Allen chants the Sutra also in a noisy New York City nightclub, around the same time, in recordings made by Jill Abrams, (here and, continuing, here)


There’s also, for the intrepid, a further recording here (from a “Dharma Poetics” class (with Anne Waldman), a little over an hour into the class).

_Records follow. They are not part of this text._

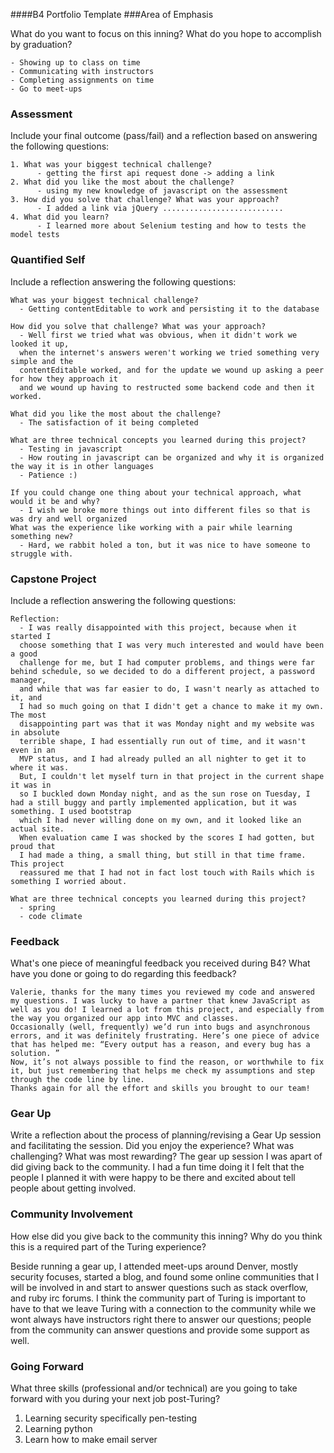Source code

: ####B4 Portfolio Template
###Area of Emphasis

What do you want to focus on this inning? What do you hope to accomplish by graduation?

    - Showing up to class on time
    - Communicating with instructors
    - Completing assignments on time  
    - Go to meet-ups

### Assessment

Include your final outcome (pass/fail) and a reflection based on answering the following questions:

    1. What was your biggest technical challenge?
          - getting the first api request done -> adding a link
    2. What did you like the most about the challenge?
          - using my new knowledge of javascript on the assessment
    3. How did you solve that challenge? What was your approach?
          - I added a link via jQuery ...........................
    4. What did you learn?
          - I learned more about Selenium testing and how to tests the model tests

### Quantified Self

Include a reflection answering the following questions:

    What was your biggest technical challenge?
      - Getting contentEditable to work and persisting it to the database

    How did you solve that challenge? What was your approach?
      - Well first we tried what was obvious, when it didn't work we looked it up,
      when the internet's answers weren't working we tried something very simple and the
      contentEditable worked, and for the update we wound up asking a peer for how they approach it
      and we wound up having to restructed some backend code and then it worked.

    What did you like the most about the challenge?
      - The satisfaction of it being completed

    What are three technical concepts you learned during this project?
      - Testing in javascript
      - How routing in javascript can be organized and why it is organized the way it is in other languages  
      - Patience :)

    If you could change one thing about your technical approach, what would it be and why?
      - I wish we broke more things out into different files so that is was dry and well organized
    What was the experience like working with a pair while learning something new?
      - Hard, we rabbit holed a ton, but it was nice to have someone to struggle with.

### Capstone Project

Include a reflection answering the following questions:

    Reflection:
      - I was really disappointed with this project, because when it started I
      choose something that I was very much interested and would have been a good
      challenge for me, but I had computer problems, and things were far behind schedule, so we decided to do a different project, a password manager,
      and while that was far easier to do, I wasn't nearly as attached to it, and
      I had so much going on that I didn't get a chance to make it my own. The most
      disappointing part was that it was Monday night and my website was in absolute
      terrible shape, I had essentially run out of time, and it wasn't even in an
      MVP status, and I had already pulled an all nighter to get it to where it was.
      But, I couldn't let myself turn in that project in the current shape it was in
      so I buckled down Monday night, and as the sun rose on Tuesday, I had a still buggy and partly implemented application, but it was something. I used bootstrap
      which I had never willing done on my own, and it looked like an actual site.
      When evaluation came I was shocked by the scores I had gotten, but proud that
      I had made a thing, a small thing, but still in that time frame. This project
      reassured me that I had not in fact lost touch with Rails which is something I worried about.
      
    What are three technical concepts you learned during this project?
      - spring
      - code climate

### Feedback

What's one piece of meaningful feedback you received during B4? What have you done or going to do regarding this feedback?

    Valerie, thanks for the many times you reviewed my code and answered my questions. I was lucky to have a partner that knew JavaScript as well as you do! I learned a lot from this project, and especially from the way you organized our app into MVC and classes.
    Occasionally (well, frequently) we’d run into bugs and asynchronous errors, and it was definitely frustrating. Here’s one piece of advice that has helped me: “Every output has a reason, and every bug has a solution. ”
    Now, it’s not always possible to find the reason, or worthwhile to fix it, but just remembering that helps me check my assumptions and step through the code line by line.
    Thanks again for all the effort and skills you brought to our team!

### Gear Up

Write a reflection about the process of planning/revising a Gear Up session and facilitating the session. Did you enjoy the experience? What was challenging? What was most rewarding?
    The gear up session I was apart of did giving back to the community. I had a
    fun time doing it I felt that the people I planned it with were happy to be
    there and excited about tell people about getting involved.


### Community Involvement

How else did you give back to the community this inning? Why do you think this is a required part of the Turing experience?

  Beside running a gear up, I attended meet-ups around Denver, mostly security focuses, started a blog, and found some online communities
  that I will be involved in and start to answer questions such as stack overflow, and ruby irc forums. I think the community part of Turing is important to have to that we leave Turing with a connection to the community while we wont always have instructors right there to answer our questions; people from the community can answer questions and provide some support as well.

### Going Forward

What three skills (professional and/or technical) are you going to take forward with you during your next job post-Turing?

  1. Learning security specifically pen-testing
  2. Learning python
  3. Learn how to make email server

And, here’s a little on the background
from the interview he made with David Chadwick about Shunryu Suzuki):

AG: ” ..in the late sixties – mid sixties, I had memorized his (Suzuki‘s) translation of the Prajnaparamita Sutra. Slowly I had worked out a melodic intonation for it…I made a few changes with Gelek Rinpoche later. “No attainment because no non-attainment”. Topsy-turvy extremes instead of views. ‘Cause what do you mean? Extremes of nihilism or extremes of mind only. In ’68 I was really intrigued by Suzuki-roshi‘s translation. Sort of like telegraphese compared to others I’d read. It was so succinct. So I went to him and sang it to him and asked him his permission to sing it in public. He said, sure. I was adding a little American melody and flavor there. Using inflections and notes to emphasize – “no suffering, no cause of suffering”. Very operatic there. Also “no non-attainment”. Which I found emotionally the heart of it, in a way. So I got his permission to do it in public. I didn’t know if I was messing around with something I didn’t understand and appreciate. Just thought I’d better tell him what I was doing and wouldn’t do any brain damage to anybody. He was very nice about it..”

A “Chant Card” (from 1962) used for services at the San Francisco Zen Center in its early days (this one, on the occasion of “officially installing Suzuki as the abbot of Sokoji..”) may be examined here.